Team Blitz India
The UAE has moved up on Kearney’s 2024 Foreign Direct Investment Confidence Index, jumping from 18th to eighth place as the Arab world’s second-largest economy continues to focus on diversifying its economy.
The UAE’s higher ranking is a clear reflection of its decisive push towards economic diversification, which has firmly cemented the UAE’s position as a magnet for global investment.
Kearney’s index is an annual survey of global business executives, which rates the markets likely to attract the most investment in the next three years.
The new ranking also reflects growing investor confidence driven by the UAE’s sustained track record of policy reform. The UAE’s economy has continued to grow amid government initiatives to diversify its economy away from oil with an emphasis on the growth of sectors such as manufacturing, tourism and technology.
The country’s economy is expected to grow by 4.2 per cent this year, according to the UAE Central Bank. The country posted record FDI of about 23 billion dollars in 2022.
The Emirates has also set an ambitious target of attracting Dh550 billion (150 billion dollars) in foreign investment by 2031 and ranking among the world’s top 10 in terms of attracting FDI, as part of its diversification strategy.
It is also signing Comprehensive Economic Partnership Agreements with a number of countries to grow trade and attract more investment. This year’s survey revealed investors’ preference for developed markets, which accounted for 17 of the 25 markets on the Index.
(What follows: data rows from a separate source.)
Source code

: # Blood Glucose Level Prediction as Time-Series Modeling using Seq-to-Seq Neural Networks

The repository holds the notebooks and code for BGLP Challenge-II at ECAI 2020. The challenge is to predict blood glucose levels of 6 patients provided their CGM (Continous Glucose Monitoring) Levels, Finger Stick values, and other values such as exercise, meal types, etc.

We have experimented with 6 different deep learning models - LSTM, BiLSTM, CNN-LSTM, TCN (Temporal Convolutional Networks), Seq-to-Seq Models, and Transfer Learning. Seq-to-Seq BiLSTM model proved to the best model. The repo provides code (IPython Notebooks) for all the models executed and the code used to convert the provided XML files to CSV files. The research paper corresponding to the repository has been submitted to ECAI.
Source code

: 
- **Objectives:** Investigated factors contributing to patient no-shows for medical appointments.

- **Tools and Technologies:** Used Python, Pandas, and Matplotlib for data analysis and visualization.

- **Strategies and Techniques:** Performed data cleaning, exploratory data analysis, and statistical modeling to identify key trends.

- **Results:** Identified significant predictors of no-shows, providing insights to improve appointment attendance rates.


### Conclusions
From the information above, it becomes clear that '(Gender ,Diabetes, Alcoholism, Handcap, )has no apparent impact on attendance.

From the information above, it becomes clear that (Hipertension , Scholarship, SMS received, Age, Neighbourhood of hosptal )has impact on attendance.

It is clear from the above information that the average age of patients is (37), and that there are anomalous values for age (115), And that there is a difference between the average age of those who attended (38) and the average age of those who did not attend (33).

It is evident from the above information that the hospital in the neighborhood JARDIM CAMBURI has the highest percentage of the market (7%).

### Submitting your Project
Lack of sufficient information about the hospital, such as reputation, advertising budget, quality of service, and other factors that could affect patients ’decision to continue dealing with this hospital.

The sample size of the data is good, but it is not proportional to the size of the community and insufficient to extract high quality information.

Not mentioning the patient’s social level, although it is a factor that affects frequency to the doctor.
The kingdom, the world’s biggest oil exporter, is transforming its economy under its Vision 2030 diversification agenda.
It has been introducing initiatives and policy reforms that are aimed at cutting its dependence on oil revenue, broadening its non-oil economic base, boosting domestic industries and supporting the development of sectors including technology, property, tourism and infrastructure.
The survey results found investor optimism remains high and has the potential to grow even more in the next three years, with 88 per cent of respondents saying they were planning to increase their FDI in the next three years, 6 per cent more than last year.
Artificial intelligence is also expected to rise, with 64 per cent of respondents saying they expect their organisation to expand the use of AI in making investment decisions over the next three years.